Technical Report

Plain speaking

Mark Fletcher helps engineers to negotiate the tricky question of where plain bearings might be used instead of roller bearings

Never before in the field of engineering has something so small had such a big impact on so much. We are, of course, talking about the humble bearing.

Say the word 'bearing' to an average Joe in the street and they will talk balls to you. But engineers know that there is a gamut of technologies to chose from – depending on your application. Few companies specialise in both roller element and plain bearings, so impartial advice – whether to use one or the other – is hard to come by.

One simple trip to Findlay's Design Selector website( ) shows that there are 201 companies in the UK under the generic banner of bearings. Of those, 96 supply roller bearings (these can be broken down into a further 20 sub categories), of which 40 are manufacturers. 'Plain bearings' includes 72 companies (which can be broken down to a further nine sub categories), of whom 40 are manufactures.

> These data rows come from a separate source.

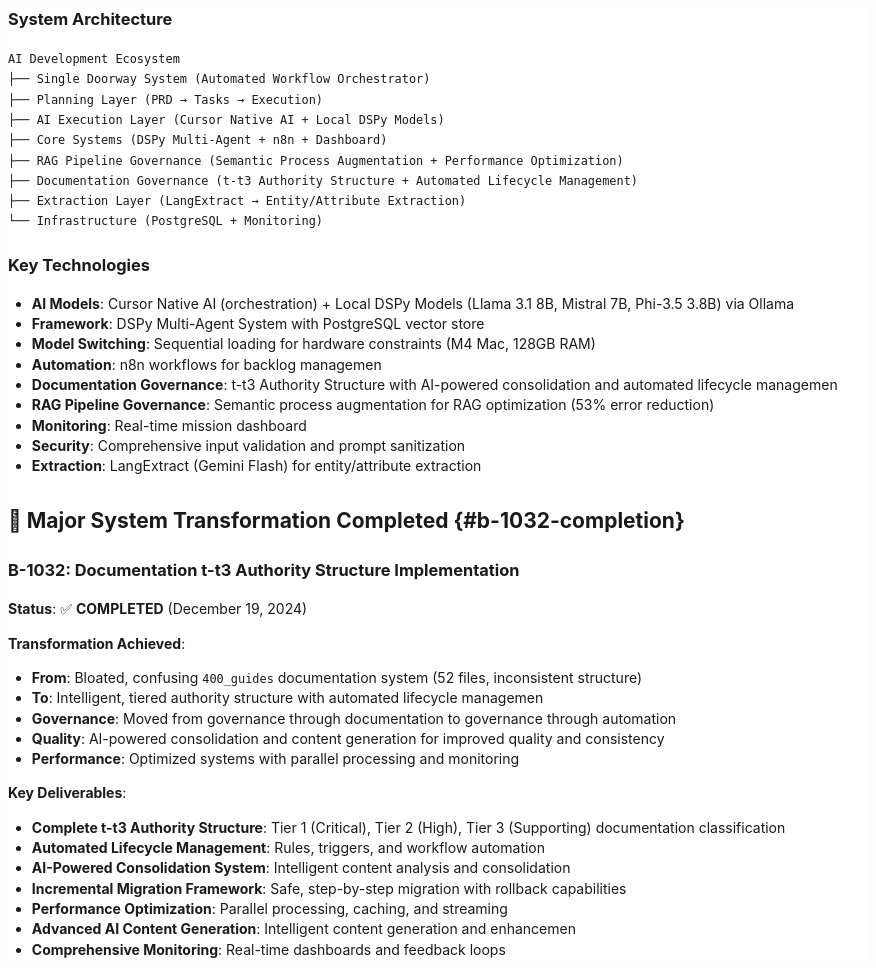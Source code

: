 ### **System Architecture**

```tex
AI Development Ecosystem
├── Single Doorway System (Automated Workflow Orchestrator)
├── Planning Layer (PRD → Tasks → Execution)
├── AI Execution Layer (Cursor Native AI + Local DSPy Models)
├── Core Systems (DSPy Multi-Agent + n8n + Dashboard)
├── RAG Pipeline Governance (Semantic Process Augmentation + Performance Optimization)
├── Documentation Governance (t-t3 Authority Structure + Automated Lifecycle Management)
├── Extraction Layer (LangExtract → Entity/Attribute Extraction)
└── Infrastructure (PostgreSQL + Monitoring)
```

### **Key Technologies**

- **AI Models**: Cursor Native AI (orchestration) + Local DSPy Models (Llama 3.1 8B, Mistral 7B, Phi-3.5 3.8B) via Ollama
- **Framework**: DSPy Multi-Agent System with PostgreSQL vector store
- **Model Switching**: Sequential loading for hardware constraints (M4 Mac, 128GB RAM)
- **Automation**: n8n workflows for backlog managemen
- **Documentation Governance**: t-t3 Authority Structure with AI-powered consolidation and automated lifecycle managemen
- **RAG Pipeline Governance**: Semantic process augmentation for RAG optimization (53% error reduction)
- **Monitoring**: Real-time mission dashboard
- **Security**: Comprehensive input validation and prompt sanitization
- **Extraction**: LangExtract (Gemini Flash) for entity/attribute extraction

## 🎉 Major System Transformation Completed {#b-1032-completion}

### **B-1032: Documentation t-t3 Authority Structure Implementation**

**Status**: ✅ **COMPLETED** (December 19, 2024)

**Transformation Achieved**:
- **From**: Bloated, confusing `400_guides` documentation system (52 files, inconsistent structure)
- **To**: Intelligent, tiered authority structure with automated lifecycle managemen
- **Governance**: Moved from governance through documentation to governance through automation
- **Quality**: AI-powered consolidation and content generation for improved quality and consistency
- **Performance**: Optimized systems with parallel processing and monitoring

**Key Deliverables**:
- **Complete t-t3 Authority Structure**: Tier 1 (Critical), Tier 2 (High), Tier 3 (Supporting) documentation classification
- **Automated Lifecycle Management**: Rules, triggers, and workflow automation
- **AI-Powered Consolidation System**: Intelligent content analysis and consolidation
- **Incremental Migration Framework**: Safe, step-by-step migration with rollback capabilities
- **Performance Optimization**: Parallel processing, caching, and streaming
- **Advanced AI Content Generation**: Intelligent content generation and enhancemen
- **Comprehensive Monitoring**: Real-time dashboards and feedback loops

Plain bearings are often overlooked by designers. One manufacturer of plain bearings, Glacier Industrial Bearings, suggests a list of advantages: a higher load carrying capability; no risk of brinelling and the ability to support higher shock loads; the ability to handle small oscillating motion where a full revolution does not occur; and the fact that they are smaller and lighter than roller units. Some can operate at elevated temperature without lubricant. In general, plain bearings are non-magnetic, quieter than rollers and get cheaper as their size increases.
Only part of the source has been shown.